Although the move should help to give some much-needed to support to the banking system, economists cautioned the swap scheme alone would not be enough to revive a flagging economy.
"It will have a positive impact on the money market but it's unlikely that it will have any meaningful impact on unlocking mortgage markets," said Lena Komileva, market economist at Tullett Prebon.
The BoE's plan is its latest move to deal with the impact of the credit crisis on the economy.
Central banks around the world have been taking a variety of actions to get the frozen markets moving.
The Federal Reserve last month unveiled a $200 billion scheme to help mortgage markets.
Since December the Bank of England has cut interest rates three times to 5.0 percent and provided emergency, mainly three month, liquidity to banks.
However, the government worries some of those rate cuts have not been passed on to consumers who, faced with rising oil and food prices and falling house prices, are starting to feel the effects of an economic downturn -- and who are increasingly disillusioned with Prime Minister Gordon Brown.
"We will make sure that there is enough liquidity in the economy so that we can continue to lend money for businesses and lend money for people to buy their own houses," Brown said.
Analysts said the plan could boost sentiment but would not reverse the impact of the credit squeeze.
"This is not going to undo the harm that's already been done to the economy," said Alan Clarke, an economist at BNP Paribas. "It might just stop things getting any worse."
Sterling fell after the well-flagged plan was unveiled, the interbank cost of borrowing three-month sterling funds fell modestly and one-month rates slipped to their lowest level in a year at 5.49000 percent.
King said it would be at least two months before it would be possible to judge whether the scheme has worked.
The Bank of England is offering to exchange government securities for a range of high quality bank assets, including mortgages.
It is being guaranteed by the British Treasury but has been designed to avoid the public sector taking on the risk of potential losses.
The BoE plan is designed to tackle an overhang of debt in the 1.2 trillion pounds UK mortgage market that banks would have repackaged and sold on had the credit crisis not hit.
Lehman Brothers estimates that overhang at around 35 billion pounds.
Banks are expected to take more action to shore up their own balance sheets in tandem with the BoE action.
"...If you look at what's been happening in the last few days, the pressure on banks to declare the extent of any losses they've made ... and how they are going to deal with it and how they are going to raise money from their shareholders -- I think you'll see much, much more of that," Finance Minister Alistair Darling said.

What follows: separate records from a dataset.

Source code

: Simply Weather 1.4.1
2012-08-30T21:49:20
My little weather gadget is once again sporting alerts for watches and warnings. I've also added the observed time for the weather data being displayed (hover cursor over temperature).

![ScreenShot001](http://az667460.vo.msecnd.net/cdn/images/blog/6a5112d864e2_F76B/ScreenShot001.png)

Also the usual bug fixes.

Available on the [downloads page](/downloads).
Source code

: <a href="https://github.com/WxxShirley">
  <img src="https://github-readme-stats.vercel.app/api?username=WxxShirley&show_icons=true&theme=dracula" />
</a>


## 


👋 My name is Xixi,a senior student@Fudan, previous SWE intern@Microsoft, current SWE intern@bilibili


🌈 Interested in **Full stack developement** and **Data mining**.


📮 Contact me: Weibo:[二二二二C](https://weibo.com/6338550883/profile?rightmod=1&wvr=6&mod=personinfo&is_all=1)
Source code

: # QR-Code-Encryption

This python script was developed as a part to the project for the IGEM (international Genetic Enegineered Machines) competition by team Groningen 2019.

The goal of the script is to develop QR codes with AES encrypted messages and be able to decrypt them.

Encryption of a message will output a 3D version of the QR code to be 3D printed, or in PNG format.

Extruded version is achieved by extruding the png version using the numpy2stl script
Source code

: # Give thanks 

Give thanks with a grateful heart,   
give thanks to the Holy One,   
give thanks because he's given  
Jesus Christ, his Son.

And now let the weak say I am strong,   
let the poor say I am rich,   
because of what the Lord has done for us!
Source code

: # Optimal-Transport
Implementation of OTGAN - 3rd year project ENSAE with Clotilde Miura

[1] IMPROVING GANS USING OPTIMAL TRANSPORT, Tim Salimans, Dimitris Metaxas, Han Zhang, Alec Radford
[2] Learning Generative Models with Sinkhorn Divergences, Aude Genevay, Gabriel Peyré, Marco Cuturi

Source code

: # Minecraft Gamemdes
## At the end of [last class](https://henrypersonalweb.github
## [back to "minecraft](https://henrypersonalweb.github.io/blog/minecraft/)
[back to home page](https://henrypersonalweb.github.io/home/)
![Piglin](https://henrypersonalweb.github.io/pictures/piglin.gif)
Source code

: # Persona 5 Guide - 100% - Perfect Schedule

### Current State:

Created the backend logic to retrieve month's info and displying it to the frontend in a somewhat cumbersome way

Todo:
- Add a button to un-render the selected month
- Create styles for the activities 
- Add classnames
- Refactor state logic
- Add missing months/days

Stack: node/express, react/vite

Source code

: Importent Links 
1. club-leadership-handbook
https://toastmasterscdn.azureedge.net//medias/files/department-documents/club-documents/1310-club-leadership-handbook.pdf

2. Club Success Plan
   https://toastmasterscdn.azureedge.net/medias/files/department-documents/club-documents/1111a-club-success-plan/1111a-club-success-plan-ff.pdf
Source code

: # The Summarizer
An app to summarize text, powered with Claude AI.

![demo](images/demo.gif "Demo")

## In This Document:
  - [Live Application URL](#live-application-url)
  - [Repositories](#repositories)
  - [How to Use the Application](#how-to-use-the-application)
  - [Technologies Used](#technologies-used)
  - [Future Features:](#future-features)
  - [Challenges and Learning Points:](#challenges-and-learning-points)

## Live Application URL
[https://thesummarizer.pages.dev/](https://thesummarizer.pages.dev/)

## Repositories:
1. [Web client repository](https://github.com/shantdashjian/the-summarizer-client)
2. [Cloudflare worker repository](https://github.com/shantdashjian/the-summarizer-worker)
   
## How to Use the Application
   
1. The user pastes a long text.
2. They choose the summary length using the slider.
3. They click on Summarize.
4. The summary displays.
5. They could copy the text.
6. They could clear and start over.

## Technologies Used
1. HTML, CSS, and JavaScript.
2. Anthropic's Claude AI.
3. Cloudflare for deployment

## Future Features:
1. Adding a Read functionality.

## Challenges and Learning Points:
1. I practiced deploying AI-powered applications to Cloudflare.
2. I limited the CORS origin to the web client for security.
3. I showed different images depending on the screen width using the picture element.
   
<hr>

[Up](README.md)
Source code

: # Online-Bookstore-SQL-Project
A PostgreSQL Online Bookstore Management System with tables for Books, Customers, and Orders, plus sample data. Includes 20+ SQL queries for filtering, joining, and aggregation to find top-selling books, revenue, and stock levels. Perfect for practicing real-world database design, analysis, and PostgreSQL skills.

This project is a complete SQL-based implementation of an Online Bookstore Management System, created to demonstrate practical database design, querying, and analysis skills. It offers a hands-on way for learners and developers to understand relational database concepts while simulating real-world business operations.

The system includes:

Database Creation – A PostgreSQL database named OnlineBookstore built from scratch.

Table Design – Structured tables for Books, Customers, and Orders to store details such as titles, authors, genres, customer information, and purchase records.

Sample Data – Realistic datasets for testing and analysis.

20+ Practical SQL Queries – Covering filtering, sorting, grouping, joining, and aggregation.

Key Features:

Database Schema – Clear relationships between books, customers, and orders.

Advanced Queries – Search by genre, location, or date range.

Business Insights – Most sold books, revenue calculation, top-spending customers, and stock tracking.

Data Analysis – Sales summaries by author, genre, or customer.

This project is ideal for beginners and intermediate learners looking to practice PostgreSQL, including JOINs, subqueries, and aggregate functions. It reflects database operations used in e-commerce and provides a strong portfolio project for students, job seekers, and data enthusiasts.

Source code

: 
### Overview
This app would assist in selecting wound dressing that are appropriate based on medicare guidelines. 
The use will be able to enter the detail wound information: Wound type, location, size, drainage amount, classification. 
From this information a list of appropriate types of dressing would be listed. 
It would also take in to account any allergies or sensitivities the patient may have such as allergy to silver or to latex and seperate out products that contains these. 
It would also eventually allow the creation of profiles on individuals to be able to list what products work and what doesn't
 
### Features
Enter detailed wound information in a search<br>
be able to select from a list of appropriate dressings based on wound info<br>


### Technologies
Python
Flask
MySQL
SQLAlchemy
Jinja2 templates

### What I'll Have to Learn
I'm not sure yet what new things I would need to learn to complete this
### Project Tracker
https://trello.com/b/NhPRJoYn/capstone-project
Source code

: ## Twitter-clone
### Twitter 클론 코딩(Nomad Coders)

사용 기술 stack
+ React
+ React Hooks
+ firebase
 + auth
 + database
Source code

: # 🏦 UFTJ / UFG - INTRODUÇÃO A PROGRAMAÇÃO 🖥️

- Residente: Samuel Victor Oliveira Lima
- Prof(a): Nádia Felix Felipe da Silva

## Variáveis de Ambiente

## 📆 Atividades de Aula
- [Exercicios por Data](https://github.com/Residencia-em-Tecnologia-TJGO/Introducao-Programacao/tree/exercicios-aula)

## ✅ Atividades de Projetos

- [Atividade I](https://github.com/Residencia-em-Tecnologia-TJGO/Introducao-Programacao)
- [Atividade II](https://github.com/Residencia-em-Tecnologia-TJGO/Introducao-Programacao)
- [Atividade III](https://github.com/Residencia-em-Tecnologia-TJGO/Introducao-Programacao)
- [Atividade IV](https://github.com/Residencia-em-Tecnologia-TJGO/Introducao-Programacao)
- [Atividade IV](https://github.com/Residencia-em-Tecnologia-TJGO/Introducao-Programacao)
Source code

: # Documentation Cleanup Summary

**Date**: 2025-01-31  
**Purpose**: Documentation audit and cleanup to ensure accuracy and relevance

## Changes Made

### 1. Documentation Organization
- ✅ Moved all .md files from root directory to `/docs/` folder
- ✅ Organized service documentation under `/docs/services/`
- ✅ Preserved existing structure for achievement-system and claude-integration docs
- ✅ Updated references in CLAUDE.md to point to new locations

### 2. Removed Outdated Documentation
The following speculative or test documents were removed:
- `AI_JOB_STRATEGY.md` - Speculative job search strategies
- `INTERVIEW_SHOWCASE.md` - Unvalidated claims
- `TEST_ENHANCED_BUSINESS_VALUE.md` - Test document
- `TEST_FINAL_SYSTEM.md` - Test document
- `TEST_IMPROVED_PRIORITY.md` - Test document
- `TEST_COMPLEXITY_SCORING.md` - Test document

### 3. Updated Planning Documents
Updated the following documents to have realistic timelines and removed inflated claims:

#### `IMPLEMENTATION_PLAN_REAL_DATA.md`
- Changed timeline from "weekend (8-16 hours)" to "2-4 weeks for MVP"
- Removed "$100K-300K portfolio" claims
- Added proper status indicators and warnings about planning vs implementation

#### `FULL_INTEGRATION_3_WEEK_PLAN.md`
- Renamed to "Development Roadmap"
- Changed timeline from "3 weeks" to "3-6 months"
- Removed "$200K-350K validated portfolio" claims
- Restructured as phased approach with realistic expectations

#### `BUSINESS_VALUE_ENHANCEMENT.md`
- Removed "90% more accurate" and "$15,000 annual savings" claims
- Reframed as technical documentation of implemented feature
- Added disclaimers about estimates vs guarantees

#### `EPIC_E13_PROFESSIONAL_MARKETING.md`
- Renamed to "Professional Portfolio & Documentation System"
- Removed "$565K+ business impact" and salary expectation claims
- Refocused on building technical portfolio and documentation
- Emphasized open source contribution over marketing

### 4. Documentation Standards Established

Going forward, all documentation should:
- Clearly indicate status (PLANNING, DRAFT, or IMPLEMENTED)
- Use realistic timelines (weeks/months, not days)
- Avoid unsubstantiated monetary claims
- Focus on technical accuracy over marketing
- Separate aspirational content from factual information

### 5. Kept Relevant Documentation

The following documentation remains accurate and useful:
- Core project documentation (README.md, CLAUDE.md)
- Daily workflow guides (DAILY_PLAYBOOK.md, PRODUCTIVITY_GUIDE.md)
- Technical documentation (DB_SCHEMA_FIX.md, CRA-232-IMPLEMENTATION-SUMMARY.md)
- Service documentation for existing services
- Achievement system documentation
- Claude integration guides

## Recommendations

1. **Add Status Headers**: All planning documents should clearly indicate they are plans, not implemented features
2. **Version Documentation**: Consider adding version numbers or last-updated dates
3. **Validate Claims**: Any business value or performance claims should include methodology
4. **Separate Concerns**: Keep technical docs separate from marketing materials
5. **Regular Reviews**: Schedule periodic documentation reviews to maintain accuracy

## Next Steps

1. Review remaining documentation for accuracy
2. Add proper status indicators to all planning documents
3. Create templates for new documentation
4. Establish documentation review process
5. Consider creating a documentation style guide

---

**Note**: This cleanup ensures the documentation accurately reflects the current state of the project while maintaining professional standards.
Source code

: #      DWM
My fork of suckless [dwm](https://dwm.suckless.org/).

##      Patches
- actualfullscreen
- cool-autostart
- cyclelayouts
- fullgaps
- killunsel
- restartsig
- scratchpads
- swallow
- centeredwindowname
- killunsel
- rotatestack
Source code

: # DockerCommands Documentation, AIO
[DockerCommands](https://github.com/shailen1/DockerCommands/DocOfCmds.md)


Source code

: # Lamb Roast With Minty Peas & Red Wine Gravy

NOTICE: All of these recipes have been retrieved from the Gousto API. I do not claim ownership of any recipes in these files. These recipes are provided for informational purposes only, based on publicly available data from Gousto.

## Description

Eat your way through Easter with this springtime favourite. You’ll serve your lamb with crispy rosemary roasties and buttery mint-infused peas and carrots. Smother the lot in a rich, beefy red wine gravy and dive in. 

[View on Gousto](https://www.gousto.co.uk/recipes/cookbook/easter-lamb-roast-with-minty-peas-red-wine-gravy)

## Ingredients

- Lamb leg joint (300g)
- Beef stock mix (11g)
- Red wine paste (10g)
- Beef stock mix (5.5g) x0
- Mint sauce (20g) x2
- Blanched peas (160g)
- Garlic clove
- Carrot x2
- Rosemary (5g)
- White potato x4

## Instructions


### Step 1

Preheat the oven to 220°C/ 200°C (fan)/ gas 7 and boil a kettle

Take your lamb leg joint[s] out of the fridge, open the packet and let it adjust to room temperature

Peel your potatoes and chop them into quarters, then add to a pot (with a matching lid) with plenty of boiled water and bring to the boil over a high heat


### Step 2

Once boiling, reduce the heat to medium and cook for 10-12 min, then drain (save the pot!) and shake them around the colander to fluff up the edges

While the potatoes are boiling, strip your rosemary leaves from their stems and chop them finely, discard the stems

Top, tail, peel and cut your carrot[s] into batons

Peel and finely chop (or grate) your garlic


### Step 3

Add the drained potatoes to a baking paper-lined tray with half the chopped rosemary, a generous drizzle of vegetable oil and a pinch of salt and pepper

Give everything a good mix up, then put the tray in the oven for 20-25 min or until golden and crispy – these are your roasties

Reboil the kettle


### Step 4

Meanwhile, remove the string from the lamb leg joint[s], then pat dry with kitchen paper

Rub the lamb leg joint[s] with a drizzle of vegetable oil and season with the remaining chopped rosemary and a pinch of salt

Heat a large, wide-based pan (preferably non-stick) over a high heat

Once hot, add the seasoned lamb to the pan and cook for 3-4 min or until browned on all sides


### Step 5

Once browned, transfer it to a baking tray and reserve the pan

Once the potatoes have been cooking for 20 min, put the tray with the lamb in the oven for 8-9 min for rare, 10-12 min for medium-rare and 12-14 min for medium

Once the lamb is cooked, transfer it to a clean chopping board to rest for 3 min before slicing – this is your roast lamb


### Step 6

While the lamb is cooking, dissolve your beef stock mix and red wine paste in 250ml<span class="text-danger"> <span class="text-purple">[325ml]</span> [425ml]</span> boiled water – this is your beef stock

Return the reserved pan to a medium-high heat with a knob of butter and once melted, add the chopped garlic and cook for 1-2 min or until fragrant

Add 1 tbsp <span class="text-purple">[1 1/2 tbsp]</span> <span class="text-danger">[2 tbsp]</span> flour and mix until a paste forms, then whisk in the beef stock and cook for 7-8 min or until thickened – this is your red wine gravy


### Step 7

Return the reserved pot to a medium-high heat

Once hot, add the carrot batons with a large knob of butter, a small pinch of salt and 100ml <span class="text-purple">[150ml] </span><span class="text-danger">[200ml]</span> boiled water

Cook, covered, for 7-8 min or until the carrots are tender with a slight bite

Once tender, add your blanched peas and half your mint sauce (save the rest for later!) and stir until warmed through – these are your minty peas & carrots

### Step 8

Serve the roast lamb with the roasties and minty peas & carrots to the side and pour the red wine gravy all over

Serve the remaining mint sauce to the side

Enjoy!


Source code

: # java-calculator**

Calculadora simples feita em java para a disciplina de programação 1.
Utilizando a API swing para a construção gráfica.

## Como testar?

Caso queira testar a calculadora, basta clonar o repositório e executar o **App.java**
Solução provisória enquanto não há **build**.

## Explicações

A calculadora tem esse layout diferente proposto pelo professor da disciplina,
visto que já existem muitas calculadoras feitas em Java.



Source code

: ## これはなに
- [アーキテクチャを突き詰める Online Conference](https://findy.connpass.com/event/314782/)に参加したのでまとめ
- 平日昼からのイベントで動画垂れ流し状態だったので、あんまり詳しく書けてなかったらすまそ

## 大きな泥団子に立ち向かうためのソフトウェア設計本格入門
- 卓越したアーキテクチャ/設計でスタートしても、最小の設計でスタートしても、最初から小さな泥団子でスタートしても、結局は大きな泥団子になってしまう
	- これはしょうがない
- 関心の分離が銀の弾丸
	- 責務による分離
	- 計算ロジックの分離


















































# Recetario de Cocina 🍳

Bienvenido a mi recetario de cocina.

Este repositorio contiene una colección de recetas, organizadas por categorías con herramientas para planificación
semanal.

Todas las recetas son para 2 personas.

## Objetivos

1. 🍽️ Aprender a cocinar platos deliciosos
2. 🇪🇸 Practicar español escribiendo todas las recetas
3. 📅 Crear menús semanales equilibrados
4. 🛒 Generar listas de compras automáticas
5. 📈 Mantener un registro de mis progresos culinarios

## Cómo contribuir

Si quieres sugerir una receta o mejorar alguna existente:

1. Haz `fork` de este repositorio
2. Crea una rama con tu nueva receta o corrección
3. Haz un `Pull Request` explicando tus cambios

JPMorgan estimates the capital shortfall for the four large UK banks -- Royal Bank of Scotland, HBOS, Barclays and Lloyds TSB -- at nearly 37 billion pounds.
Royal Bank of Scotland, Britain's second largest bank, confirmed on Monday it was considering a share issue and others in the sector are expected to follow.
People familiar with the matter have told Reuters RBS is seeking to raise over $20 billion.